College Basketball

Sean Miller joins brother in Elite 8 as Arizona tops SDSU

ANAHEIM, Calif. — Shortly before Arizona took the Honda Center floor to play its Sweet 16 game against San Diego State Thursday night, Sean Miller’s younger brother, Archie, had just coached NCAA Tournament darling Dayton into the Elite Eight with an upset victory over Stanford in the South Region semifinal at Memphis.

For much of the next couple of hours, it looked like Sean Miller’s Wildcats were going the way of Stanford — a higher seed upset by an upstart lower seed.

But, after a frenetic final nine minutes, Arizona and Sean Miller survived and advanced, outlasting San Diego State 70-64 in a taut thriller that featured no lulls.

No. 1 seed Arizona (33-4) will play No. 2 seed Wisconsin in Saturday’s Elite Eight game at 8:49 p.m. at the Honda Center.

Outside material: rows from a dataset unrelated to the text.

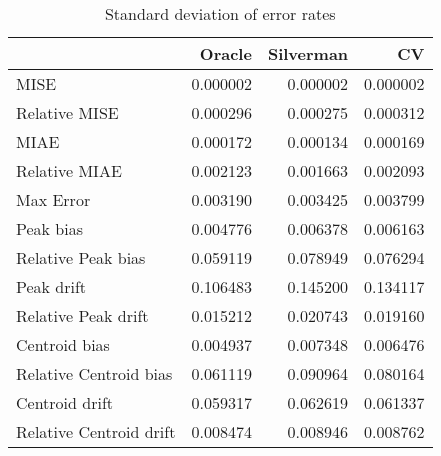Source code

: \begin{table}[H]
\centering
\begin{tabular}{lrrr}
  \hline
 & Oracle & Silverman & CV \\ 
  \hline
MISE & 0.000002 & 0.000002 & 0.000002 \\ 
  Relative MISE & 0.000296 & 0.000275 & 0.000312 \\ 
  MIAE & 0.000172 & 0.000134 & 0.000169 \\ 
  Relative MIAE & 0.002123 & 0.001663 & 0.002093 \\ 
  Max Error & 0.003190 & 0.003425 & 0.003799 \\ 
  Peak bias & 0.004776 & 0.006378 & 0.006163 \\ 
  Relative Peak bias & 0.059119 & 0.078949 & 0.076294 \\ 
  Peak drift & 0.106483 & 0.145200 & 0.134117 \\ 
  Relative Peak drift & 0.015212 & 0.020743 & 0.019160 \\ 
  Centroid bias & 0.004937 & 0.007348 & 0.006476 \\ 
  Relative Centroid bias & 0.061119 & 0.090964 & 0.080164 \\ 
  Centroid drift & 0.059317 & 0.062619 & 0.061337 \\ 
  Relative Centroid drift & 0.008474 & 0.008946 & 0.008762 \\ 
   \hline
\end{tabular}
\caption{Standard deviation of error rates} 
\label{tbl:stddev_error_rates}
\end{table}
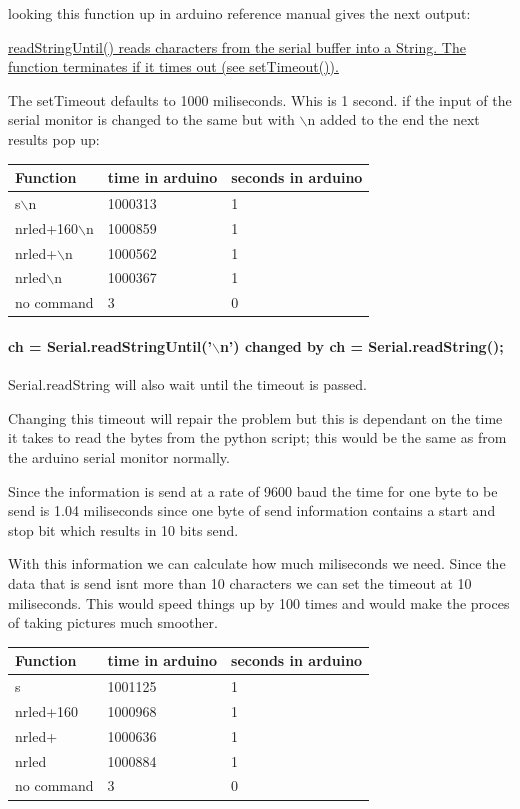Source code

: \documentclass{article}
\begin{document}
looking this function up in arduino reference manual gives the next output:

\uline{readStringUntil() reads characters from the serial buffer into a String. The function terminates if it times out (see setTimeout()).}



The setTimeout defaults to 1000 miliseconds. Whis is 1 second. if the input of the serial monitor is changed to the same but with $\backslash$n added to the end the next results pop up:

\begin{tabular}{ |l|l|l| }
\hline
 Function & time in arduino & seconds in arduino \tabularnewline
\hline
\hline
 s$\backslash$n & 1000313 & 1 \tabularnewline
\hline
 nrled+160$\backslash$n & 1000859 & 1 \tabularnewline
\hline
 nrled+$\backslash$n & 1000562 & 1 \tabularnewline
\hline
 nrled$\backslash$n & 1000367 & 1 \tabularnewline
\hline
 no command & 3 & 0 \tabularnewline
\hline
\end{tabular}




\paragraph{ch = Serial.readStringUntil('$\backslash$n') changed by  ch = Serial.readString();}

Serial.readString will also wait until the timeout is passed. 

Changing this timeout will repair the problem but this is dependant on the time it takes to read the bytes from the python script; this would be the same as from the arduino serial monitor normally.

Since the information is send at a rate of 9600 baud the time for one byte to be send is 1.04 miliseconds since one byte of send information contains a start and stop bit which results in 10 bits send.

With this information we can calculate how much miliseconds we need. Since the data that is send isnt more than 10 characters we can set the timeout at 10 miliseconds. This would speed things up by 100 times and would make the proces of taking pictures much smoother.



\begin{tabular}{ |l|l|l| }
\hline
 Function & time in arduino & seconds in arduino \tabularnewline
\hline
\hline
 s & 1001125 & 1 \tabularnewline
\hline
 nrled+160 & 1000968 & 1 \tabularnewline
\hline
 nrled+ & 1000636 & 1 \tabularnewline
\hline
 nrled & 1000884 & 1 \tabularnewline
\hline
 no command & 3 & 0 \tabularnewline
\hline
\end{tabular}
\end{document}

“We watched the [Dayton] game in our locker room and were pulling for Dayton,’’ Sean Miller said. “The fact that the two of us are in the Elite Eight is very unique. I’m happy for Dayton and Arizona, but this is about Arizona having an opportunity to get to the Final Four.

“This was a game of resolve and will. We’ve played 37 games this year and that was the most physical, hard-fought game of the season for us. San Diego State set the tone on how the game was going to be played. The story is about us finding a way and advancing.’’

Twelve teams remain after Thursday night’s games.

For San Diego State, which was trying to advance to the Elite Eight for the first time in school history, it was a bitter loss.

“Hard when it ends — and it ended for us tonight — but we were beaten by a very good team … and we’re very disappointed,’’ San Diego State coach Steve Fisher said.

“We just fell short,’’ said SDSU’s Xavier Thames, who led all scorers with 25 points.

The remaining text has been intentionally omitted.